Nordea: Monetary policy already tightening in the Euro zone
November 13, 2012
While the ECB has continued to introduce new measures to make its monetary policy more accommodative, in some respects policy has actually become tighter, and may continue to do so going forward. More specifically, the excess liquidity in the Euro-zone banking system has fallen quite clearly already from its highs.
The amount borrowed from the ECB’s refinancing operations reached a high of more than EUR 1300bn last summer, but has since fallen to around 1150bn. The change in total borrowing from the Eurosystem has been smaller, however, as Greek banks have increased their reliance on the so called Emergency Liquidity Assistance (ELA). Still, if one looks at the measure of excess liquidity – measured by the usage of the ECB’s deposit facility and excess reserves of Euro-zone banks – there has still been a decline, albeit only around EUR 40bn.
The drop in the usage of the ECB’s operations reflects some genuine improvement in market conditions. This is illustrated by the fact that e.g. both Spanish and Italian banks have been able to scale back their borrowing from the ECB, albeit very marginally, especially for Italy.
Going forward, the usage of the ECB’s liquidity facilities will likely continue to fall.

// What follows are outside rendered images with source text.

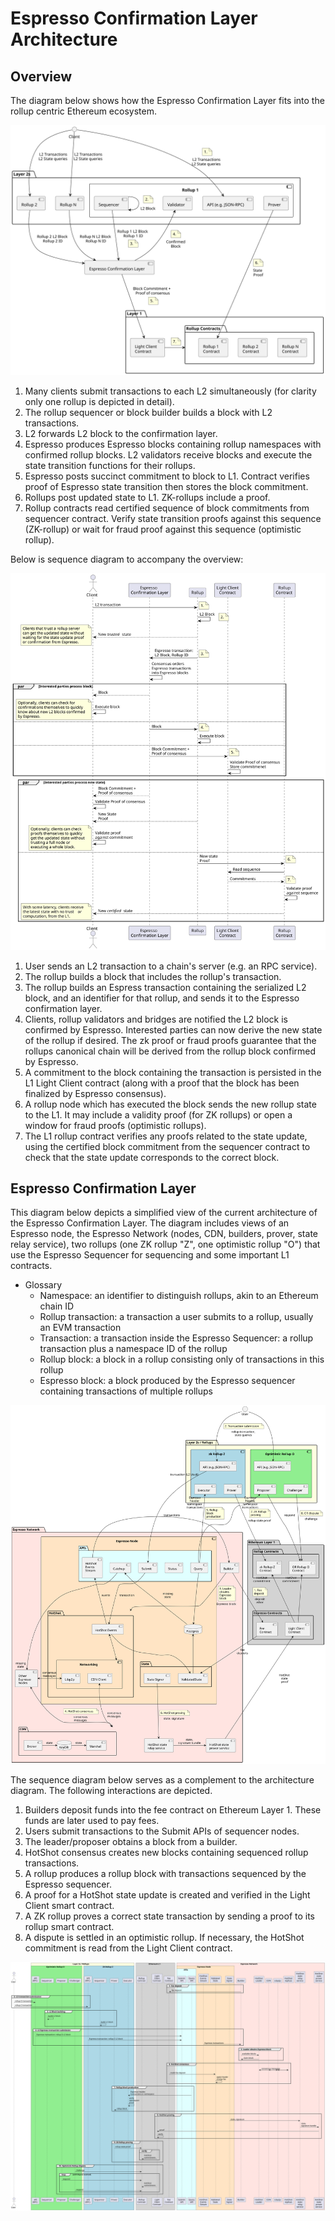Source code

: # Espresso Confirmation Layer Architecture

## Overview

The diagram below shows how the Espresso Confirmation Layer fits into the rollup
centric Ethereum ecosystem.

![Overview](./espresso-overview.svg)

1. Many clients submit transactions to each L2 simultaneously (for clarity only
   one rollup is depicted in detail).
2. The rollup sequencer or block builder builds a block with L2 transactions.
3. L2 forwards L2 block to the confirmation layer.
4. Espresso produces Espresso blocks containing rollup namespaces with confirmed
  rollup blocks. L2 validators receive blocks and execute the state transition
  functions for their rollups.
5. Espresso posts succinct commitment to block to L1. Contract verifies proof of
  Espresso state transition then stores the block commitment.
6. Rollups post updated state to L1. ZK-rollups include a proof.
7. Rollup contracts read certified sequence of block commitments from sequencer
  contract. Verify state transition proofs against this sequence (ZK-rollup) or
  wait for fraud proof against this sequence (optimistic rollup).

Below is sequence diagram to accompany the overview:

![Sequence Diagram](./sequence-diagram-simplified.svg)

1. User sends an L2 transaction to a chain's server (e.g. an RPC service).
2. The rollup builds a block that includes the rollup's transaction.
3. The rollup builds an Espress transaction containing the serialized L2 block,
    and an identifier for that rollup, and sends it to the Espresso confirmation
    layer.
4. Clients, rollup validators and bridges are notified the L2 block is confirmed
    by Espresso. Interested parties can now derive the new state of the rollup
    if desired. The zk proof or fraud proofs guarantee that the rollups
    canonical chain will be derived from the rollup block confirmed by Espresso.
5. A commitment to the block containing the transaction is persisted in the L1
    Light Client contract (along with a proof that the block has been finalized
    by Espresso consensus).
6. A rollup node which has executed the block sends the new rollup state to the
    L1. It may include a validity proof (for ZK rollups) or open a window for
    fraud proofs (optimistic rollups).
7. The L1 rollup contract verifies any proofs related to the state update, using
    the certified block commitment from the sequencer contract to check that the
    state update corresponds to the correct block.


## Espresso Confirmation Layer

This diagram below depicts a simplified view of the current architecture of the
Espresso Confirmation Layer. The diagram includes views of an Espresso node, the
Espresso Network (nodes, CDN, builders, prover, state relay service), two
rollups (one ZK rollup "Z", one optimistic rollup "O") that use the Espresso
Sequencer for sequencing and some important L1 contracts.

- Glossary
  - Namespace: an identifier to distinguish rollups, akin to an Ethereum chain
    ID
  - Rollup transaction: a transaction a user submits to a rollup, usually an EVM
    transaction
  - Transaction: a transaction inside the Espresso Sequencer: a rollup
    transaction plus a namespace ID of the rollup
  - Rollup block: a block in a rollup consisting only of transactions in this
    rollup
  - Espresso block: a block produced by the Espresso sequencer containing
    transactions of multiple rollups

![Architecture diagram](./architecture.svg)

The sequence diagram below serves as a complement to the architecture diagram.
The following interactions are depicted.

1. Builders deposit funds into the fee contract on Ethereum Layer 1. These funds
   are later used to pay fees.
2. Users submit transactions to the Submit APIs of sequencer nodes.
3. The leader/proposer obtains a block from a builder.
4. HotShot consensus creates new blocks containing sequenced rollup
   transactions.
5. A rollup produces a rollup block with transactions sequenced by the Espresso
   sequencer.
6. A proof for a HotShot state update is created and verified in the Light
   Client smart contract.
7. A ZK rollup proves a correct state transaction by sending a proof to its
   rollup smart contract.
8. A dispute is settled in an optimistic rollup. If necessary, the HotShot
   commitment is read from the Light Client contract.

![Sequence diagram](./sequence-diagram.svg)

The 3-year operations that form the bulk of all the refinancing operations, with some EUR 1020bn outstanding, can be paid back early at any time (weekly repayments) after around one year. For the first 1-year operation, the first date for early repayment will be 30 January 2013.
At least one bigger bank has indicated that it intends pay back its 3-year loans from the ECB during the first quarter of next year. It definitely makes sense to use the flexibility offered by the ECB in terms of paying back the 3-year loans to avoid a huge amount of operations expiring at the same time.
However, no huge interest for paying back the loans after as early as one year looks likely. The cost of 0.75% for 2-year funding still looks a very low price to pay, while many banks still have few alternatives. After all, the bulk of the 3-year funding went to the countries struggling amidst the debt crisis. In addition, as the repayments can be made at any time (weekly) after the first repayment date, the optionality to make an early repayment later remains.
As a result then, the early repayments of the 3-year ECB refinancing operations are unlikely to change the picture of excess liquidity materially. Even if we saw EUR 100 – 200bn of repayments, the immediate effect on the shortest money market rates would likely be very limited, as more than EUR 500bn of excess liquidity remained even in that case.
That said, we could very well see an upward creep in some of the longer money market rates in anticipation of the repayments. Any such moves could be used for positions receiving slightly higher rates, as the remaining liquidity would keep the shortest rates close to zero, or even negative in some cases. In short then, money market rates are not about to move notably higher any time soon.